**Task objective:**
Go through the lines below and repeat each one exactly, skipping pictures.

*** Begin section ***

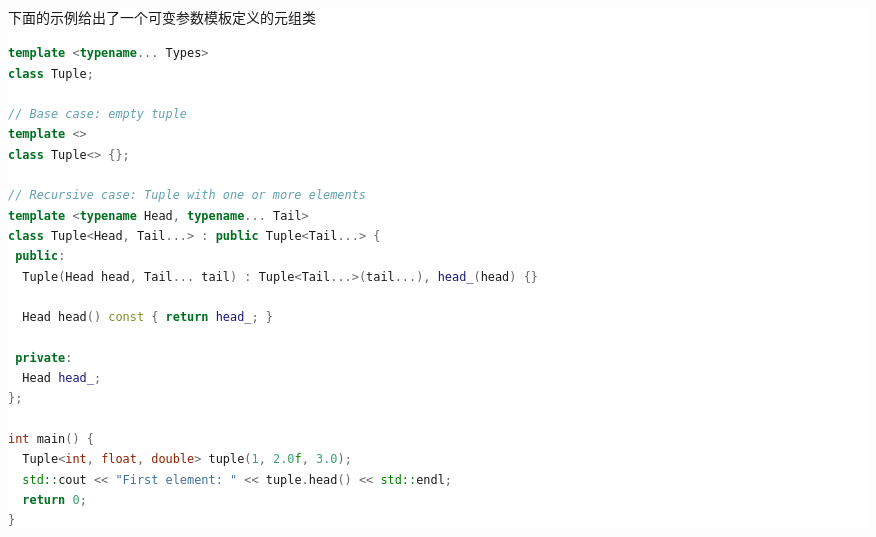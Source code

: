下面的示例给出了一个可变参数模板定义的元组类

```cpp
template <typename... Types>
class Tuple;

// Base case: empty tuple
template <>
class Tuple<> {};

// Recursive case: Tuple with one or more elements
template <typename Head, typename... Tail>
class Tuple<Head, Tail...> : public Tuple<Tail...> {
 public:
  Tuple(Head head, Tail... tail) : Tuple<Tail...>(tail...), head_(head) {}

  Head head() const { return head_; }

 private:
  Head head_;
};

int main() {
  Tuple<int, float, double> tuple(1, 2.0f, 3.0);
  std::cout << "First element: " << tuple.head() << std::endl;
  return 0;
}
```
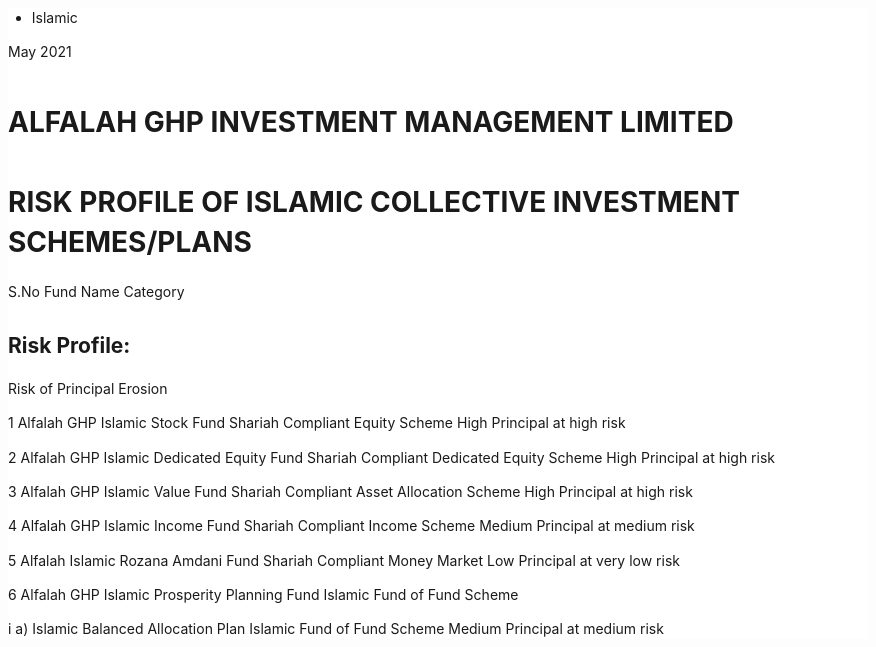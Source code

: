- Islamic

May 2021

# ALFALAH GHP INVESTMENT MANAGEMENT LIMITED

# RISK PROFILE OF ISLAMIC COLLECTIVE INVESTMENT SCHEMES/PLANS

S.No
Fund Name
Category
## Risk Profile:
Risk of Principal Erosion

1
Alfalah GHP Islamic Stock Fund
Shariah Compliant Equity Scheme
High
Principal at high risk

2
Alfalah GHP Islamic Dedicated Equity Fund
Shariah Compliant Dedicated Equity Scheme
High
Principal at high risk

3
Alfalah GHP Islamic Value Fund
Shariah Compliant Asset Allocation Scheme
High
Principal at high risk

4
Alfalah GHP Islamic Income Fund
Shariah Compliant Income Scheme
Medium
Principal at medium risk

5
Alfalah Islamic Rozana Amdani Fund
Shariah Compliant Money Market
Low
Principal at very low risk

6
Alfalah GHP Islamic Prosperity Planning Fund
Islamic Fund of Fund Scheme

i
a) Islamic Balanced Allocation Plan
Islamic Fund of Fund Scheme
Medium
Principal at medium risk
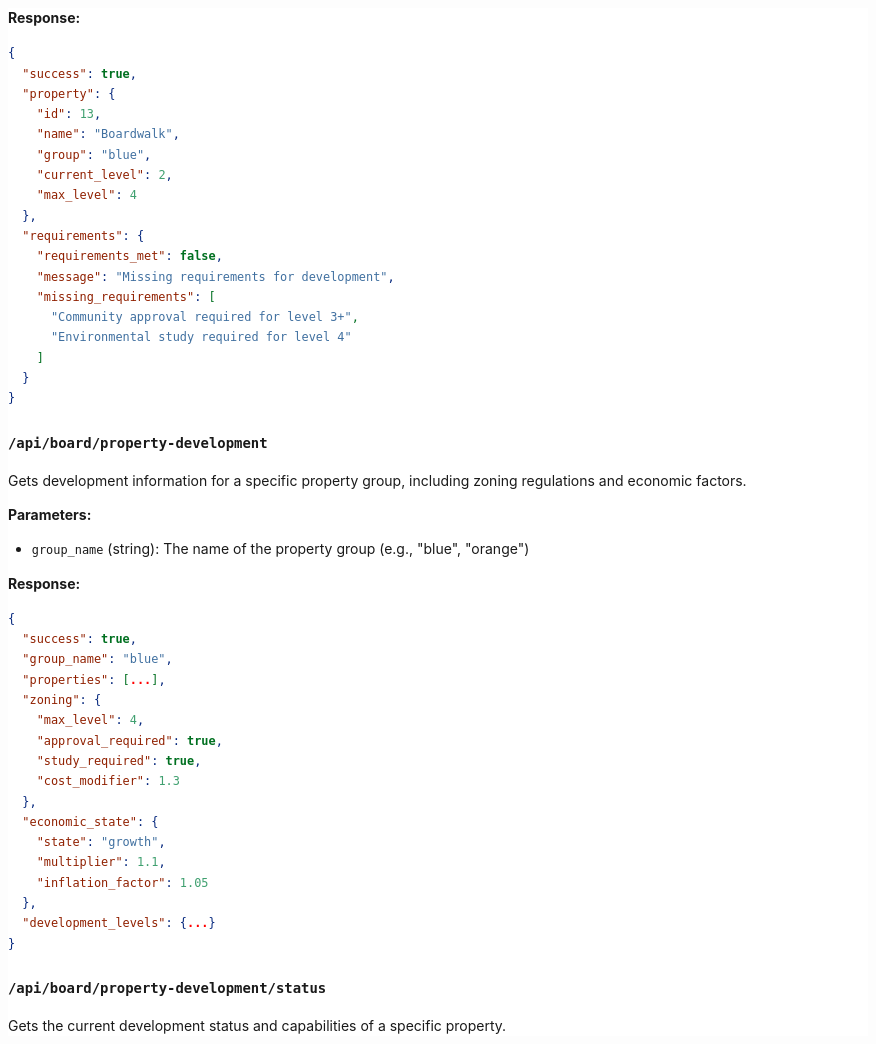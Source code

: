 **Response:**
```json
{
  "success": true,
  "property": {
    "id": 13,
    "name": "Boardwalk",
    "group": "blue",
    "current_level": 2,
    "max_level": 4
  },
  "requirements": {
    "requirements_met": false,
    "message": "Missing requirements for development",
    "missing_requirements": [
      "Community approval required for level 3+",
      "Environmental study required for level 4"
    ]
  }
}
```

### `/api/board/property-development`
Gets development information for a specific property group, including zoning regulations and economic factors.

**Parameters:**
- `group_name` (string): The name of the property group (e.g., "blue", "orange")

**Response:**
```json
{
  "success": true,
  "group_name": "blue",
  "properties": [...],
  "zoning": {
    "max_level": 4,
    "approval_required": true,
    "study_required": true,
    "cost_modifier": 1.3
  },
  "economic_state": {
    "state": "growth",
    "multiplier": 1.1,
    "inflation_factor": 1.05
  },
  "development_levels": {...}
}
```

### `/api/board/property-development/status`
Gets the current development status and capabilities of a specific property.
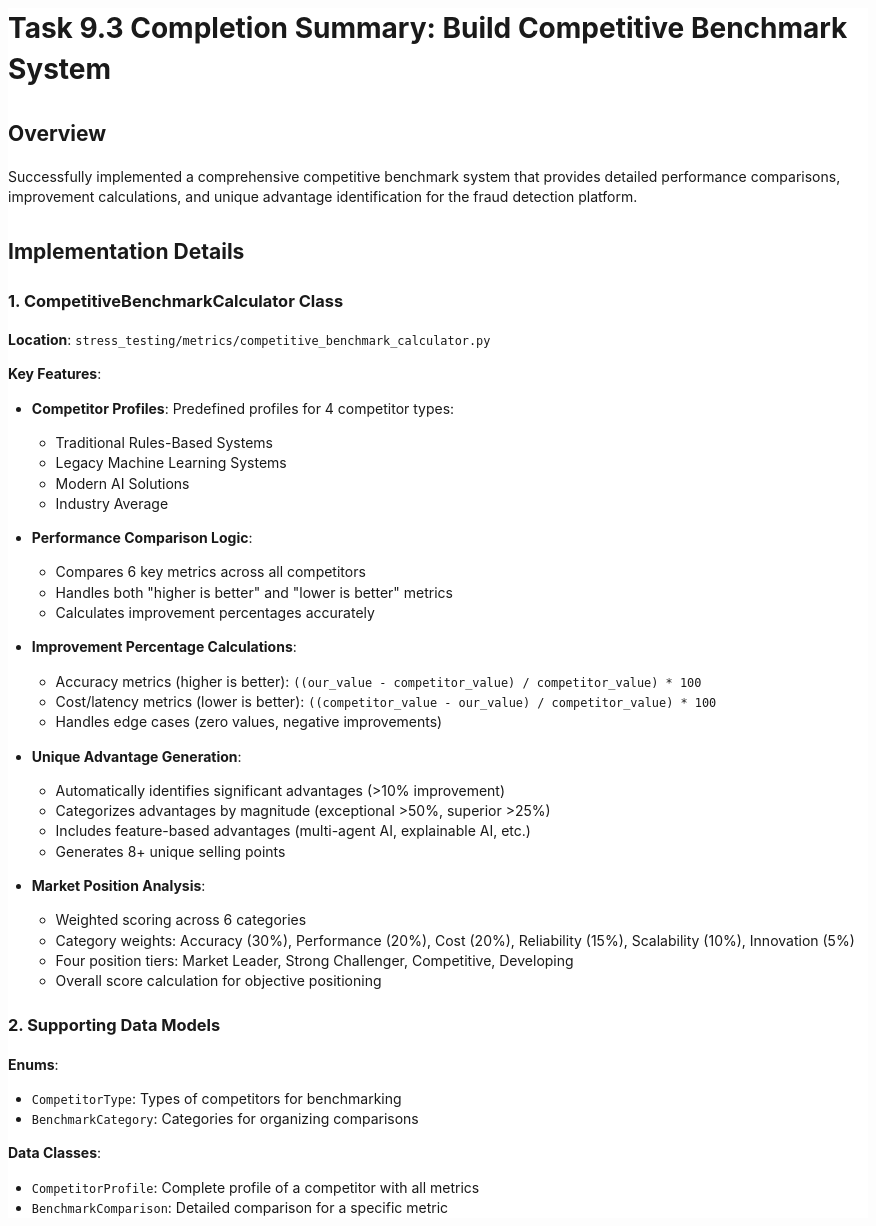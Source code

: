 # Task 9.3 Completion Summary: Build Competitive Benchmark System

## Overview
Successfully implemented a comprehensive competitive benchmark system that provides detailed performance comparisons, improvement calculations, and unique advantage identification for the fraud detection platform.

## Implementation Details

### 1. CompetitiveBenchmarkCalculator Class
**Location**: `stress_testing/metrics/competitive_benchmark_calculator.py`

**Key Features**:
- **Competitor Profiles**: Predefined profiles for 4 competitor types:
  - Traditional Rules-Based Systems
  - Legacy Machine Learning Systems
  - Modern AI Solutions
  - Industry Average
  
- **Performance Comparison Logic**:
  - Compares 6 key metrics across all competitors
  - Handles both "higher is better" and "lower is better" metrics
  - Calculates improvement percentages accurately
  
- **Improvement Percentage Calculations**:
  - Accuracy metrics (higher is better): `((our_value - competitor_value) / competitor_value) * 100`
  - Cost/latency metrics (lower is better): `((competitor_value - our_value) / competitor_value) * 100`
  - Handles edge cases (zero values, negative improvements)

- **Unique Advantage Generation**:
  - Automatically identifies significant advantages (>10% improvement)
  - Categorizes advantages by magnitude (exceptional >50%, superior >25%)
  - Includes feature-based advantages (multi-agent AI, explainable AI, etc.)
  - Generates 8+ unique selling points

- **Market Position Analysis**:
  - Weighted scoring across 6 categories
  - Category weights: Accuracy (30%), Performance (20%), Cost (20%), Reliability (15%), Scalability (10%), Innovation (5%)
  - Four position tiers: Market Leader, Strong Challenger, Competitive, Developing
  - Overall score calculation for objective positioning

### 2. Supporting Data Models
**Enums**:
- `CompetitorType`: Types of competitors for benchmarking
- `BenchmarkCategory`: Categories for organizing comparisons

**Data Classes**:
- `CompetitorProfile`: Complete profile of a competitor with all metrics
- `BenchmarkComparison`: Detailed comparison for a specific metric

*** End section ***

**Answer to the exercise:**
Source code

:下面的示例给出了一个可变参数模板定义的元组类

```cpp
template <typename... Types>
class Tuple;

// Base case: empty tuple
template <>
class Tuple<> {};

// Recursive case: Tuple with one or more elements
template <typename Head, typename... Tail>
class Tuple<Head, Tail...> : public Tuple<Tail...> {
 public:
  Tuple(Head head, Tail... tail) : Tuple<Tail...>(tail...), head_(head) {}

  Head head() const { return head_; }

 private:
  Head head_;
};

int main() {
  Tuple<int, float, double> tuple(1, 2.0f, 3.0);
  std::cout << "First element: " << tuple.head() << std::endl;
  return 0;
}
```
Source code

:- Islamic

May 2021

# ALFALAH GHP INVESTMENT MANAGEMENT LIMITED

# RISK PROFILE OF ISLAMIC COLLECTIVE INVESTMENT SCHEMES/PLANS

S.No
Fund Name
Category
## Risk Profile:
Risk of Principal Erosion

1
Alfalah GHP Islamic Stock Fund
Shariah Compliant Equity Scheme
High
Principal at high risk

2
Alfalah GHP Islamic Dedicated Equity Fund
Shariah Compliant Dedicated Equity Scheme
High
Principal at high risk

3
Alfalah GHP Islamic Value Fund
Shariah Compliant Asset Allocation Scheme
High
Principal at high risk

4
Alfalah GHP Islamic Income Fund
Shariah Compliant Income Scheme
Medium
Principal at medium risk

5
Alfalah Islamic Rozana Amdani Fund
Shariah Compliant Money Market
Low
Principal at very low risk

6
Alfalah GHP Islamic Prosperity Planning Fund
Islamic Fund of Fund Scheme

i
a) Islamic Balanced Allocation Plan
Islamic Fund of Fund Scheme
Medium
Principal at medium risk
Source code

: **Response:**
```json
{
  "success": true,
  "property": {
    "id": 13,
    "name": "Boardwalk",
    "group": "blue",
    "current_level": 2,
    "max_level": 4
  },
  "requirements": {
    "requirements_met": false,
    "message": "Missing requirements for development",
    "missing_requirements": [
      "Community approval required for level 3+",
      "Environmental study required for level 4"
    ]
  }
}
```

### `/api/board/property-development`
Gets development information for a specific property group, including zoning regulations and economic factors.

**Parameters:**
- `group_name` (string): The name of the property group (e.g., "blue", "orange")

**Response:**
```json
{
  "success": true,
  "group_name": "blue",
  "properties": [...],
  "zoning": {
    "max_level": 4,
    "approval_required": true,
    "study_required": true,
    "cost_modifier": 1.3
  },
  "economic_state": {
    "state": "growth",
    "multiplier": 1.1,
    "inflation_factor": 1.05
  },
  "development_levels": {...}
}
```

### `/api/board/property-development/status`
Gets the current development status and capabilities of a specific property.
Source code

: # Task 9.3 Completion Summary: Build Competitive Benchmark System

## Overview
Successfully implemented a comprehensive competitive benchmark system that provides detailed performance comparisons, improvement calculations, and unique advantage identification for the fraud detection platform.

## Implementation Details

### 1. CompetitiveBenchmarkCalculator Class
**Location**: `stress_testing/metrics/competitive_benchmark_calculator.py`

**Key Features**:
- **Competitor Profiles**: Predefined profiles for 4 competitor types:
  - Traditional Rules-Based Systems
  - Legacy Machine Learning Systems
  - Modern AI Solutions
  - Industry Average
  
- **Performance Comparison Logic**:
  - Compares 6 key metrics across all competitors
  - Handles both "higher is better" and "lower is better" metrics
  - Calculates improvement percentages accurately
  
- **Improvement Percentage Calculations**:
  - Accuracy metrics (higher is better): `((our_value - competitor_value) / competitor_value) * 100`
  - Cost/latency metrics (lower is better): `((competitor_value - our_value) / competitor_value) * 100`
  - Handles edge cases (zero values, negative improvements)

- **Unique Advantage Generation**:
  - Automatically identifies significant advantages (>10% improvement)
  - Categorizes advantages by magnitude (exceptional >50%, superior >25%)
  - Includes feature-based advantages (multi-agent AI, explainable AI, etc.)
  - Generates 8+ unique selling points

- **Market Position Analysis**:
  - Weighted scoring across 6 categories
  - Category weights: Accuracy (30%), Performance (20%), Cost (20%), Reliability (15%), Scalability (10%), Innovation (5%)
  - Four position tiers: Market Leader, Strong Challenger, Competitive, Developing
  - Overall score calculation for objective positioning

### 2. Supporting Data Models
**Enums**:
- `CompetitorType`: Types of competitors for benchmarking
- `BenchmarkCategory`: Categories for organizing comparisons

**Data Classes**:
- `CompetitorProfile`: Complete profile of a competitor with all metrics
- `BenchmarkComparison`: Detailed comparison for a specific metric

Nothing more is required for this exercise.